Think of Finn. How could she not know the fundamental truth about herself? It’s so obvious to me, probably to everyone in town. It’s hard coming out to yourself, but if I’d waited until I was twenty-one, I never would’ve known Sarah. Which would’ve been a blessing.

No. She loved me once. We
were
in love.

I wonder as I’m driving through Majestic if Finn’s ever had sex, if she’s a virgin. I’m glad I got
that
out of the way.

Sarah’s parents’ forbidding her to see me hadn’t stopped her from coming over or calling. I loved her for putting me before them. She said when she told her dad she was bi, he said, “What does that mean? You’re half girl, half boy?”

We all had a good laugh over that. Especially Ben. I still felt sort of betrayed by Ben for breaking our confidence and telling Sarah he was my “convenient” boyfriend, but I felt more guilty about not telling her myself.

Did everything happen during that time I was sick? Maybe she needed me, and I couldn’t be there for her. I know I missed her birthday, January 11, because I was still in bed with mono. I did text her fifteen times, for fifteen years old, with a picture of a burning birthday candle and the message
MAKE A WISH
, but I wanted to do more. When I could finally stay on my feet for more than an hour, I went to the mall and bought her the white-gold necklace and diamond earrings she’d been drooling over. I didn’t care how much of my savings I was using. Sarah was worth it.

Even if I wasn’t a hundred percent available, that was no reason to do what she did.

And Ben. It’s ridiculous to have to make up a boyfriend. The whole time I pretended, I felt I was betraying my and Sarah’s love for each other. I’ll never do that again. Still, when did he decide it was okay to ruin my life?

Tanith said to me one day, “Your dad wants me to take you for birth control pills.”

I was shocked.

She added, “Do I have to take you for birth control pills?”
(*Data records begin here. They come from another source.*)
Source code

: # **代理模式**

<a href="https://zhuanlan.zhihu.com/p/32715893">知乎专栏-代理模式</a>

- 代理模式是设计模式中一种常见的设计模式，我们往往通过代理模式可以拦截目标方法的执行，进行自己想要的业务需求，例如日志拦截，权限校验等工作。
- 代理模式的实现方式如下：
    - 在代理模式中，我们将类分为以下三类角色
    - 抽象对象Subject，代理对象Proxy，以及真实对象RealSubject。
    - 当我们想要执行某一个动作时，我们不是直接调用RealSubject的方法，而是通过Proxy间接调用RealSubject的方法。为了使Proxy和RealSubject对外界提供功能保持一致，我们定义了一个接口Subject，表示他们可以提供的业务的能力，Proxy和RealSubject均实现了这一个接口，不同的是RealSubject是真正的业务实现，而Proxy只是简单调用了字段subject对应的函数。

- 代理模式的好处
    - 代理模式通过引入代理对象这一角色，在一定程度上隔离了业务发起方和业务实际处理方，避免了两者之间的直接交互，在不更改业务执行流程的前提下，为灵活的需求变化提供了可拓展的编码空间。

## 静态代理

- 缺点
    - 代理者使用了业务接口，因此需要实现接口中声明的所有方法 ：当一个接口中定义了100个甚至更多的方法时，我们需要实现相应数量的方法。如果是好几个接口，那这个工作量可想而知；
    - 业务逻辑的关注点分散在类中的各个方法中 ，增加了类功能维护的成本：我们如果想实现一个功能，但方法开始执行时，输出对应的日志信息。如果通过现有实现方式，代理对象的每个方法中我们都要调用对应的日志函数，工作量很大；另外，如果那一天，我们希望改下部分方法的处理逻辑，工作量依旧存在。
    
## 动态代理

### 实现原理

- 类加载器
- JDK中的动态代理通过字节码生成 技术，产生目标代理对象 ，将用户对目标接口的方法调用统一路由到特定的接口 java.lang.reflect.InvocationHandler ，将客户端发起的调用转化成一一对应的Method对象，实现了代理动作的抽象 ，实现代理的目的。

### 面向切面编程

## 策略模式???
I couldn’t even look at her. I shook my head no.

She knew the truth. Why didn’t she tell him? Tell him so he’d take it out on her and not me.

I’m such a coward. A fraud. I deserved what I got.

There are no streetlights on this stretch of road, and I wonder if I’ve gone too far. I haven’t been paying attention. Two motorcycles roar up behind me, so close that I’m blinded in the rearview mirror. They pass on my left. The one biker is wearing a sleeveless leather vest with no helmet. A girl is clinging to his waist.

My first impulse is to follow them, so I step on the gas. They round the mountain curve and evaporate. Where did they go? Red taillights flash to my right, where I see the Blue Spruce sign. Damn. I missed it.

I have to drive to a gas station near I-70 to turn around, and I see a couple of cars parked on the side of the building with people about my age inside. In the backseat of one car are a guy and a girl, making out. Or it might be two girls. God, I think it is.

The longing seeps back in. After Sarah was
out
out, she had nothing to hide at school, so she cuddled with me at my locker, and I let her. We held hands in the hall. People said stuff, called us dykes, lezzes. Disgusting names, like cunt lickers and munch fuckers. Sarah put on a brave face, but I knew it bothered her. I tried to tell her she’d become immune to the harassment, that there is a never-ending supply of ignorant bigots in the world. That’s the truth.

One day after school these two guys came up behind us—I had Sarah’s hands in my coat pocket, and we were nuzzling and kissing—and one guy went, “Lesbos make me sick.”